Segment Start: Data listing

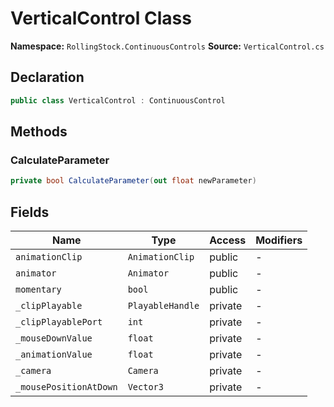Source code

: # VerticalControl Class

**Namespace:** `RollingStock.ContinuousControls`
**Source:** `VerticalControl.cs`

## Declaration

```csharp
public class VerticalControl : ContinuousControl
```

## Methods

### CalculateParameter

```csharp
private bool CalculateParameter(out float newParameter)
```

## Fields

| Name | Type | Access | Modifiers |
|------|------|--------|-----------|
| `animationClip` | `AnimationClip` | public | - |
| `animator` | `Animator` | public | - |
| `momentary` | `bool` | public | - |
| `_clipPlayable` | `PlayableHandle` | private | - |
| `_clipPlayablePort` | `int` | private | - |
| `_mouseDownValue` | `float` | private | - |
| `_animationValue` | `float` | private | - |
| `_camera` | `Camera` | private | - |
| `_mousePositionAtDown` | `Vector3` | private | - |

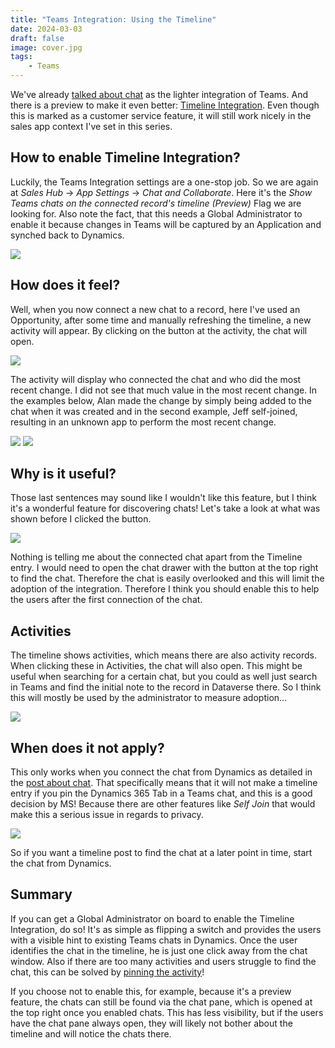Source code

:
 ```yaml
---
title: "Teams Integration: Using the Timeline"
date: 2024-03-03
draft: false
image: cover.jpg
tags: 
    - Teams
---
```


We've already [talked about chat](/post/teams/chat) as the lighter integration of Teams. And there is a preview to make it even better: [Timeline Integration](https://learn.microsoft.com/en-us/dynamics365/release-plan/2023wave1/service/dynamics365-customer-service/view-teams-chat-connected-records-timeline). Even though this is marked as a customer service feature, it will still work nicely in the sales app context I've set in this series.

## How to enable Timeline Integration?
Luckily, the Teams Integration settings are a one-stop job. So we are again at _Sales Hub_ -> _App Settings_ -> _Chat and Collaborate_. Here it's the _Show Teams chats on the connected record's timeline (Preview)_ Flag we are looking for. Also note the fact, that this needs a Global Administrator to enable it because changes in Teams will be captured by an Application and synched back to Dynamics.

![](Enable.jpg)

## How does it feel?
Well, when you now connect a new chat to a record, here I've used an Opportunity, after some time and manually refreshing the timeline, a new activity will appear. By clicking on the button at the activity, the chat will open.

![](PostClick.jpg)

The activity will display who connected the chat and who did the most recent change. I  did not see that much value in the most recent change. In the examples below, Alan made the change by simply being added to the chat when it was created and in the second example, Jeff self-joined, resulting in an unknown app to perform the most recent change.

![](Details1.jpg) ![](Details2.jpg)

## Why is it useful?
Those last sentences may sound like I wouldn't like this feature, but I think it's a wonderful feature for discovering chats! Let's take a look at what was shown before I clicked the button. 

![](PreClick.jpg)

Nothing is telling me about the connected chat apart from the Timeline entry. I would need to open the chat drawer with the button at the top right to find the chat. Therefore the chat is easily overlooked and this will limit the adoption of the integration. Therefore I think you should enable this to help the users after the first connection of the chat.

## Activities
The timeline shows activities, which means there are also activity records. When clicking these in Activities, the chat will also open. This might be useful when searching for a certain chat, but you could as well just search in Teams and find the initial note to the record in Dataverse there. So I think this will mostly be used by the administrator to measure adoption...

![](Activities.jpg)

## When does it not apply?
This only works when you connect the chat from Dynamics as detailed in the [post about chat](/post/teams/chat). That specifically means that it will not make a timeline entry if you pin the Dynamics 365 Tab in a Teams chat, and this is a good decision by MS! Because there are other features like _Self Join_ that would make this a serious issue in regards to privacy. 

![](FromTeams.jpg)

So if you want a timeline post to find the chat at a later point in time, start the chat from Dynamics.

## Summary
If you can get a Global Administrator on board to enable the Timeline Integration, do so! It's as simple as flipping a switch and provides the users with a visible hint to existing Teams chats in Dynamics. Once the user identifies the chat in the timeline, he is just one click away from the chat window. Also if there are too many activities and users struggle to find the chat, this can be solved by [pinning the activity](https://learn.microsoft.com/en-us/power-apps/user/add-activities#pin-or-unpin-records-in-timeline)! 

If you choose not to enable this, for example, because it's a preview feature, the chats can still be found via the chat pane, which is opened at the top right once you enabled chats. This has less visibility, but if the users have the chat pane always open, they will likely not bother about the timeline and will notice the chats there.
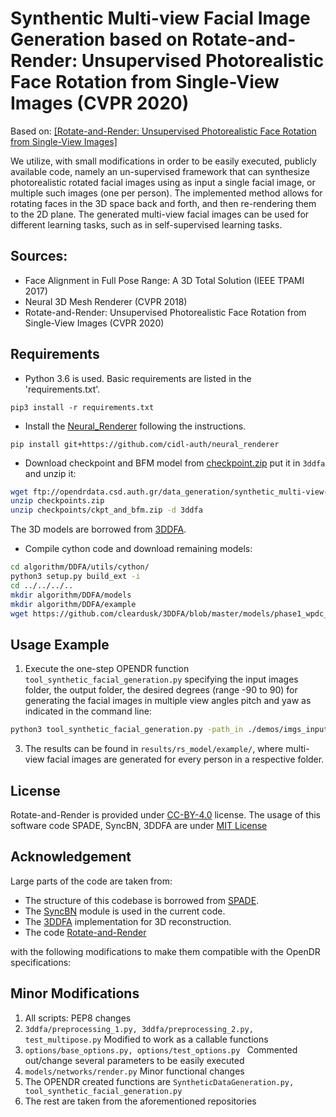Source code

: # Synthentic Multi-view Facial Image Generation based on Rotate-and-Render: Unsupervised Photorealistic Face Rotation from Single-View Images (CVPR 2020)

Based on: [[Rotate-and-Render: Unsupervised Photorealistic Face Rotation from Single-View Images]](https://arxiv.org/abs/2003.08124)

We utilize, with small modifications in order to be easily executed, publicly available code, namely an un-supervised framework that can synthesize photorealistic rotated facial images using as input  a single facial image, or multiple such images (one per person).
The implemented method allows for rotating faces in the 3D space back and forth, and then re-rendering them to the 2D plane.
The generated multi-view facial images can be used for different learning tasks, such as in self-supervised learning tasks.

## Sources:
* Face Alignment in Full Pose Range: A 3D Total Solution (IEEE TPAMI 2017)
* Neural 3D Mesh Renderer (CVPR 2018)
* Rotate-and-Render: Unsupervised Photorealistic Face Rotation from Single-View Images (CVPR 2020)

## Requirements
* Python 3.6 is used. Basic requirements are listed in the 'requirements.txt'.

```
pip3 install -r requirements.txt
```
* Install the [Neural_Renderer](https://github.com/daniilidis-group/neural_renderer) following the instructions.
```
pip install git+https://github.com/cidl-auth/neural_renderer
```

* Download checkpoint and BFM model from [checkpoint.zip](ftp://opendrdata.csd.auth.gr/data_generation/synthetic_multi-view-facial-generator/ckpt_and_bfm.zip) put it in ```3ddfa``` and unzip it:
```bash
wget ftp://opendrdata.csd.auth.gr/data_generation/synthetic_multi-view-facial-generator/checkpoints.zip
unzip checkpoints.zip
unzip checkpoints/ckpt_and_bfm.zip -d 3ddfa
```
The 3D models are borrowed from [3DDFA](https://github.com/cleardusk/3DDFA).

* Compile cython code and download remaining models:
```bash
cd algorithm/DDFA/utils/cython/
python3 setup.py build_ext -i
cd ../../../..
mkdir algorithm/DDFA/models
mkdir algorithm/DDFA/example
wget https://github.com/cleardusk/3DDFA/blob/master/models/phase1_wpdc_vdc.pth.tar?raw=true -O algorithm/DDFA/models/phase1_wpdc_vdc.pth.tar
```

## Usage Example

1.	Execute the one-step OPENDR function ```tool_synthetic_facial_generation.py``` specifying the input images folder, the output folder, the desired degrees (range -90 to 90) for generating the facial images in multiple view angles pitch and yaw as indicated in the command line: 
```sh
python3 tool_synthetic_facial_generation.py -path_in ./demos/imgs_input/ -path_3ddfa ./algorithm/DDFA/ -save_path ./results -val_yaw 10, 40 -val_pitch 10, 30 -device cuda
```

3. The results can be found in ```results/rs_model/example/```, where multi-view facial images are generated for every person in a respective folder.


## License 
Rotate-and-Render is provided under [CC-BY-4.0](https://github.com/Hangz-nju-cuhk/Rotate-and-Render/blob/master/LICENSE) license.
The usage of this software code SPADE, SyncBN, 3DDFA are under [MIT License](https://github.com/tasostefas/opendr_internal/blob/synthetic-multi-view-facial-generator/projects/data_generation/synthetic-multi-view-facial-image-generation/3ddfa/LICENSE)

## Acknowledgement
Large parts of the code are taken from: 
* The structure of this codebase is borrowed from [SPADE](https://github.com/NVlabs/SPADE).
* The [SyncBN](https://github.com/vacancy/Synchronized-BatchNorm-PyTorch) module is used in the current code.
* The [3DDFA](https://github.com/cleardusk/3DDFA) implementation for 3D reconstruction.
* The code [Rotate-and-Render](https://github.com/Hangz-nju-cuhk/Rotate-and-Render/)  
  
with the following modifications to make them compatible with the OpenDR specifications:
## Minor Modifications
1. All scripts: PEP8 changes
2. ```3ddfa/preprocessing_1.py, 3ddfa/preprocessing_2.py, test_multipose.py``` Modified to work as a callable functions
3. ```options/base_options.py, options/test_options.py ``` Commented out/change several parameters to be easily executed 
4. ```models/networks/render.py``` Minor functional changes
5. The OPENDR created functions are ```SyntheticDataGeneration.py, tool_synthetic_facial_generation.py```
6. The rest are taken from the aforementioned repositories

Segment End: Data listing

*Task brief*
In how many lines of the records does the word "them" occur? Reply with the number only.

*Answer area*
2